0

I'm trying to create a php counter, and in order not to count repeated visits from the same visitor, I've been thinking about saving the visitor's IP address into the database, and I should turn to $_SERVER

I've read this sample funtion by @Dusza that seems nice and convenient:

<?php
function get_IP() {

// ADDRESS IP
   if     (getenv('HTTP_CLIENT_IP'))       $ipaddress = getenv('HTTP_CLIENT_IP');
   else if(getenv('HTTP_X_FORWARDED_FOR')) $ipaddress = getenv('HTTP_X_FORWARDED_FOR');
   else if(getenv('HTTP_X_FORWARDED'))     $ipaddress = getenv('HTTP_X_FORWARDED');
   else if(getenv('HTTP_FORWARDED_FOR'))   $ipaddress = getenv('HTTP_FORWARDED_FOR');
   else if(getenv('HTTP_FORWARDED'))       $ipaddress = getenv('HTTP_FORWARDED');
   else if(getenv('REMOTE_ADDR'))          $ipaddress = getenv('REMOTE_ADDR');
   else                                    $ipaddress = 'UNKNOWN';
//return $ipaddress;
    }
?>

But I've done some research here, and found that there's a security hole in that because the user can spoof all values except REMOTE_ADDR, which can be modified by a proxy.

So I guess that when they say that there's a security hole, it means that I should sanitize the user's input when I insert it into the database doing some bindings.

Is there any other precaution?

Given that all other values are unreliable I should avoid using them altogether?

But what about the un-spoffing value of REMOTE_ADDR? That can be modified by a proxy.

Any suggestions on what path should I take?

If you want to downvote, or vote the question to be closed or deleted, please leave me a comment about why, so I can improve my questions.
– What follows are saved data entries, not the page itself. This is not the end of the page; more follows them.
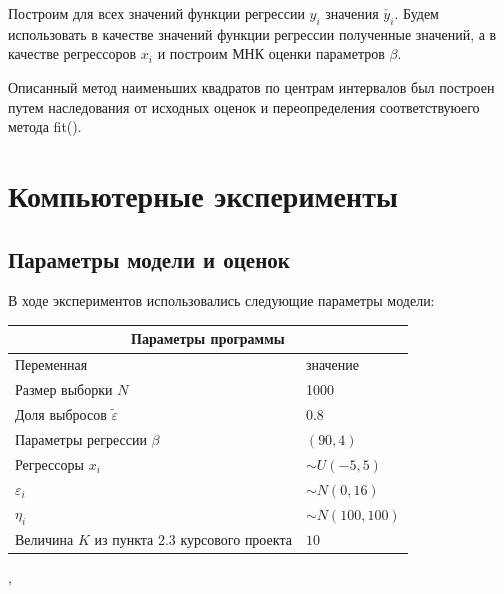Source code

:Построим для всех значений функции регрессии $y_i$ значения $\check{y_i}$.
Будем использовать в качестве значений функции регрессии полученные значений, а в качестве регрессоров $x_i$ и построим МНК оценки параметров $\beta$.

Описанный метод наименьших квадратов по центрам интервалов был построен путем наследования от исходных оценок и переопределения соответствуюего метода fit(). 


\newpage
\section{Компьютерные эксперименты}
\subsection{Параметры модели и оценок}
В ходе экспериментов использовались следующие параметры модели:
\begin{center}
    \begin{tabular}{|p{5cm}|p{5cm}|}
        \hline
        \multicolumn{2}{|c|}{Параметры программы} \\
        \hline
        Переменная&значение\\
        \hline
        Размер выборки $N$& 1000\\
        \hline
        Доля выбросов $\widetilde{\varepsilon}$& 0.8\\
        \hline
        Параметры регрессии $\beta$& $(90,4)$\\
        \hline
        Регрессоры $x_i$ & $\sim U(-5,5)$\\
        \hline
        $\varepsilon_i$&$\sim N(0,16)$\\
        \hline
        $\eta_i$&$\sim N(100,100)$\\
        \hline
        Величина $K$ из пункта 2.3 курсового проекта &$10$\\
        \hline
    \end{tabular},
\end{center}
\newpage

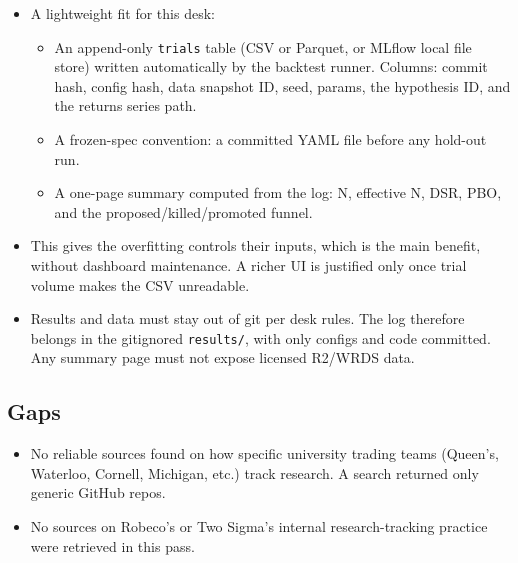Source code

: \documentclass{article}
\begin{document}
\begin{itemize}

\item A lightweight fit for this desk:

\begin{itemize}

\item An append-only \texttt{trials} table (CSV or Parquet, or MLflow local file store) written automatically by the backtest runner. Columns: commit hash, config hash, data snapshot ID, seed, params, the hypothesis ID, and the returns series path.

\item A frozen-spec convention: a committed YAML file before any hold-out run.

\item A one-page summary computed from the log: N, effective N, DSR, PBO, and the proposed/\allowbreak{}killed/\allowbreak{}promoted funnel.

\end{itemize}

\item This gives the overfitting controls their inputs, which is the main benefit, without dashboard maintenance. A richer UI is justified only once trial volume makes the CSV unreadable.

\item Results and data must stay out of git per desk rules. The log therefore belongs in the gitignored \texttt{results/\allowbreak{}}, with only configs and code committed. Any summary page must not expose licensed R2/\allowbreak{}WRDS data.

\end{itemize}

\subsection{Gaps}

\begin{itemize}

\item No reliable sources found on how specific university trading teams (Queen's, Waterloo, Cornell, Michigan, etc.) track research. A search returned only generic GitHub repos.

\item No sources on Robeco's or Two Sigma's internal research-tracking practice were retrieved in this pass.

\end{itemize}
\end{document}
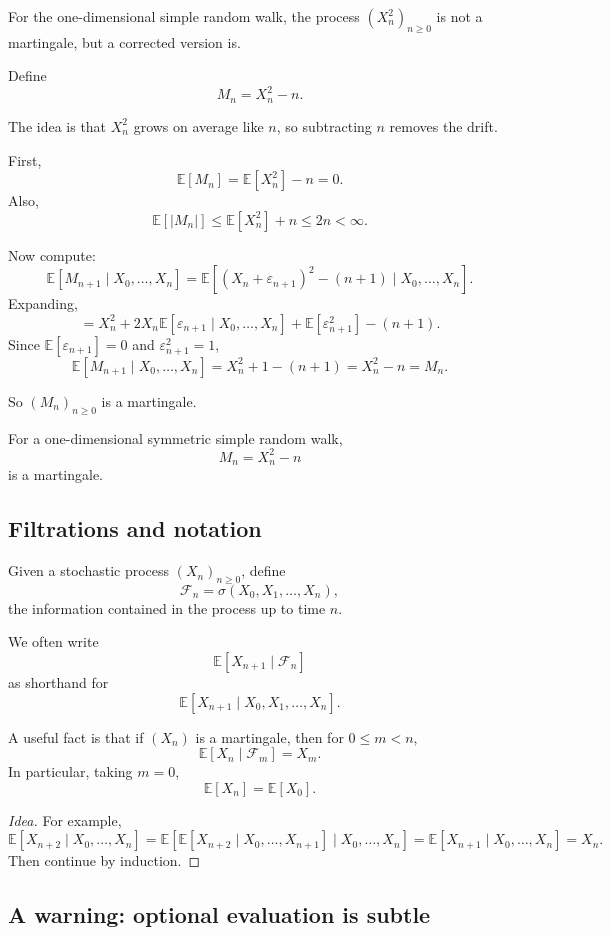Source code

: \documentclass[11pt]{article}
\theoremstyle{definition}
\begin{document}
For the one-dimensional simple random walk, the process \((X_n^2)_{n\ge 0}\) is not a martingale, but a corrected version is.

Define
\[
M_n=X_n^2-n.
\]

The idea is that \(X_n^2\) grows on average like \(n\), so subtracting \(n\) removes the drift.

First,
\[
\mathbb E[M_n]=\mathbb E[X_n^2]-n=0.
\]
Also,
\[
\mathbb E[|M_n|]\le \mathbb E[X_n^2]+n\le 2n<\infty.
\]

Now compute:
\[
\mathbb E[M_{n+1}\mid X_0,\dots,X_n]
=
\mathbb E\!\left[(X_n+\varepsilon_{n+1})^2-(n+1)\mid X_0,\dots,X_n\right].
\]
Expanding,
\[
=
X_n^2+2X_n\mathbb E[\varepsilon_{n+1}\mid X_0,\dots,X_n]
+\mathbb E[\varepsilon_{n+1}^2]-(n+1).
\]
Since \(\mathbb E[\varepsilon_{n+1}]=0\) and \(\varepsilon_{n+1}^2=1\),
\[
\mathbb E[M_{n+1}\mid X_0,\dots,X_n]
=
X_n^2+1-(n+1)=X_n^2-n=M_n.
\]

So \((M_n)_{n\ge 0}\) is a martingale.

\begin{keyformula}
For a one-dimensional symmetric simple random walk,
\[
M_n=X_n^2-n
\]
is a martingale.
\end{keyformula}

\subsection{Filtrations and notation}

Given a stochastic process \((X_n)_{n\ge 0}\), define
\[
\mathcal F_n=\sigma(X_0,X_1,\dots,X_n),
\]
the information contained in the process up to time \(n\).

We often write
\[
\mathbb E[X_{n+1}\mid \mathcal F_n]
\]
as shorthand for
\[
\mathbb E[X_{n+1}\mid X_0,X_1,\dots,X_n].
\]

A useful fact is that if \((X_n)\) is a martingale, then for \(0\le m<n\),
\[
\mathbb E[X_n\mid \mathcal F_m]=X_m.
\]
In particular, taking \(m=0\),
\[
\mathbb E[X_n]=\mathbb E[X_0].
\]

\begin{proof}[Idea]
For example,
\[
\mathbb E[X_{n+2}\mid X_0,\dots,X_n]
=
\mathbb E\!\left[\mathbb E[X_{n+2}\mid X_0,\dots,X_{n+1}] \mid X_0,\dots,X_n\right]
=
\mathbb E[X_{n+1}\mid X_0,\dots,X_n]
=
X_n.
\]
Then continue by induction.
\end{proof}

\subsection{A warning: optional evaluation is subtle}
\end{document}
Thanks.

Rosamunda
  • 14,620
  • 10
  • 40
  • 70
  • `REMOTE_ADDR` is where the request is being sent back to. The other addresses can be forged. You should be binding all values being written to the DB anyway. – user3783243 May 22 '18 at 12:59
  • "Given that all other values are unreliable I should avoid using them altogether?" — That's a matter of opinion and really depends on how reliable you need the data to be in the first place. – Quentin May 22 '18 at 12:59
  • 1
    `HTTP_X_FORWARDED_FOR` should only be trusted if it comes from a trusted source, like a load balancer or other proxy **in your control**. – ceejayoz May 22 '18 at 13:03
  • We use an AWS load balancer so **if the `REMOTE_ADDR` is the IP of that load balancer** then `HTTP_X_FORWARDED_*` can be trusted. (That's what we do anyway) – apokryfos May 22 '18 at 13:06
  • By the way IP based visitor counter is a terrible idea for other reasons – apokryfos May 22 '18 at 13:09
  • @apokryfos what other method would you use? – Rosamunda May 22 '18 at 13:10
  • 1
    Google analytics which in turn uses tracking cookies. Or roll your own kind of tracking cookies – apokryfos May 22 '18 at 13:11
  • That sounds like a very good idea, actually. :) But why using an IP based visitor counter is *terrible*? – Rosamunda May 22 '18 at 13:13
  • 1
    Main concern with IP is that if I'm on a train and visit your page on my phone then each time I hope cell area I get a new IP. A single session can result in 4-5 different IP visits. Now of course how much this affects you depends on how much of your traffic will be mobile network users on the move or people hopping from wifi hotspot to wifi hotspot, but nowadays I think it's a big enough concern to warrant an alternative. – apokryfos May 22 '18 at 13:15
  • Thank you for the explanation :) And you're right, that's an actual concern. – Rosamunda May 22 '18 at 13:25
  • 1
    In a nutshell: IPs aren't as useful as many developers think. IPs are an implementation detail of a data transport mechanism. They don't identify users, machines or people and have no guarantee to be unique nor stable. They're useful up to the level of DoS/firewall/fail2ban protection, they're rarely useful at the application layer. – deceze May 22 '18 at 13:42

1 Answers1

4

REMOTE_ADDR is the IP address established through a 3-way TCP/IP handshake. It is the IP the response will be sent back to. It is the only thing that your server has verified. Everything else is just arbitrary HTTP headers anyone could set.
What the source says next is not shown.